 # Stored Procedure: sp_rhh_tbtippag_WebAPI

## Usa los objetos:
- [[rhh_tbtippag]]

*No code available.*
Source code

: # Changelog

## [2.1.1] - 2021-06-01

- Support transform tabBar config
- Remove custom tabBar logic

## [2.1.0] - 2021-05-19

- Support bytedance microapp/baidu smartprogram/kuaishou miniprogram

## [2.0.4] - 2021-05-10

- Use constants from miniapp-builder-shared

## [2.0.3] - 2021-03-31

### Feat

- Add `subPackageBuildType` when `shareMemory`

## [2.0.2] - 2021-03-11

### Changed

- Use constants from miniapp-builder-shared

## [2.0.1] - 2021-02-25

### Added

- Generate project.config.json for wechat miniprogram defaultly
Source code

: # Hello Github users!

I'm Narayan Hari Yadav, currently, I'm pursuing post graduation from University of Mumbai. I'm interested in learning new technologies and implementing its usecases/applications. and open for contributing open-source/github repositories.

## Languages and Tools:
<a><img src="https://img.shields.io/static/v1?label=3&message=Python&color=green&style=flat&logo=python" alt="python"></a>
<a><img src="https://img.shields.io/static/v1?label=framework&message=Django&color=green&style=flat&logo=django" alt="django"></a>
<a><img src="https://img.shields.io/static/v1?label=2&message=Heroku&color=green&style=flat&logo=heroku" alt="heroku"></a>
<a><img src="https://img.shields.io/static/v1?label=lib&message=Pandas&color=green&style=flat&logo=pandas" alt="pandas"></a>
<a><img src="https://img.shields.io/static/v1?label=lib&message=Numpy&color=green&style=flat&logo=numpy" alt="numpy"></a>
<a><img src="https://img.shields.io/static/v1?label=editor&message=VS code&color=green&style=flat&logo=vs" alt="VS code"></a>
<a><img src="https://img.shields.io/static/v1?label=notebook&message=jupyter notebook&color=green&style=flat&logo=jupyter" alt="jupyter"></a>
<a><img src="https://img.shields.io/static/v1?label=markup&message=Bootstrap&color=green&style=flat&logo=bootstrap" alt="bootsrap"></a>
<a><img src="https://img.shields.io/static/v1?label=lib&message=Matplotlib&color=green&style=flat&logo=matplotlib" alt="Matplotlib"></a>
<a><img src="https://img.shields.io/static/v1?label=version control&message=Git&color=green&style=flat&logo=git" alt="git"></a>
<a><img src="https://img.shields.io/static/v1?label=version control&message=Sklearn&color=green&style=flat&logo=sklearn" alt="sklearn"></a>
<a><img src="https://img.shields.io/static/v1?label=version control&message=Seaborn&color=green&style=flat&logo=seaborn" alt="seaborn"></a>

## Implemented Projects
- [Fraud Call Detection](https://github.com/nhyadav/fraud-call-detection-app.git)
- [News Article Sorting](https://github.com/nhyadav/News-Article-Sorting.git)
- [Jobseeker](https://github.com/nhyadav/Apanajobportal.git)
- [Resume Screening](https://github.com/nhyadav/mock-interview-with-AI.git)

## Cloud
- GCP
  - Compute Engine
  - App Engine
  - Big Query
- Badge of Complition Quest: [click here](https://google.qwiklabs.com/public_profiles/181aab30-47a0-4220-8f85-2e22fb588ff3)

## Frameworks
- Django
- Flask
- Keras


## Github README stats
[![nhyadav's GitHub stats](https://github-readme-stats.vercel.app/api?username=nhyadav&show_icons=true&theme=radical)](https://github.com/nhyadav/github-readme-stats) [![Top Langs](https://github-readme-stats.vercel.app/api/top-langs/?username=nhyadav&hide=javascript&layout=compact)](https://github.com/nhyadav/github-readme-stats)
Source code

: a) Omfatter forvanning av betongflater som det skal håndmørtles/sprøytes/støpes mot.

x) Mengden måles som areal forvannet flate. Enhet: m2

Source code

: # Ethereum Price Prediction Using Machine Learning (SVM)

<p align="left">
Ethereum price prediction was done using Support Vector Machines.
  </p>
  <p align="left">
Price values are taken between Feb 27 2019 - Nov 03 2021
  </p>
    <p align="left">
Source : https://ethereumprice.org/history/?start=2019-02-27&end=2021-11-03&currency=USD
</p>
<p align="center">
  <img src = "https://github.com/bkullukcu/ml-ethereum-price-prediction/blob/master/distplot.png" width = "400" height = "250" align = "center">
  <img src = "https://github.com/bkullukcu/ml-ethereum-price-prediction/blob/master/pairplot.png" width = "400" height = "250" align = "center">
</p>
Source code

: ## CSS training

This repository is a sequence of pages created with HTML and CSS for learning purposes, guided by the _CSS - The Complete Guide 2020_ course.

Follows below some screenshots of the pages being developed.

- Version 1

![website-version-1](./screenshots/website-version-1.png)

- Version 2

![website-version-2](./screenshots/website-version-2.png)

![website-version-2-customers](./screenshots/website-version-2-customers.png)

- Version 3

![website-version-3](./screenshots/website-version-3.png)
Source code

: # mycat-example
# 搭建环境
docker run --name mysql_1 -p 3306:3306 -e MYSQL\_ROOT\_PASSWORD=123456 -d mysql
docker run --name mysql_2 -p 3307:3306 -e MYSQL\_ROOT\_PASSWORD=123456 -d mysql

┄┄┄┄┄┄

**WHAT YOU SHOULD DO**
Each line of the entries above that contains "left" must be copied into the answer.

**SOLUTION FOR THIS TASK**
<p align="left">
  <p align="left">
    <p align="left">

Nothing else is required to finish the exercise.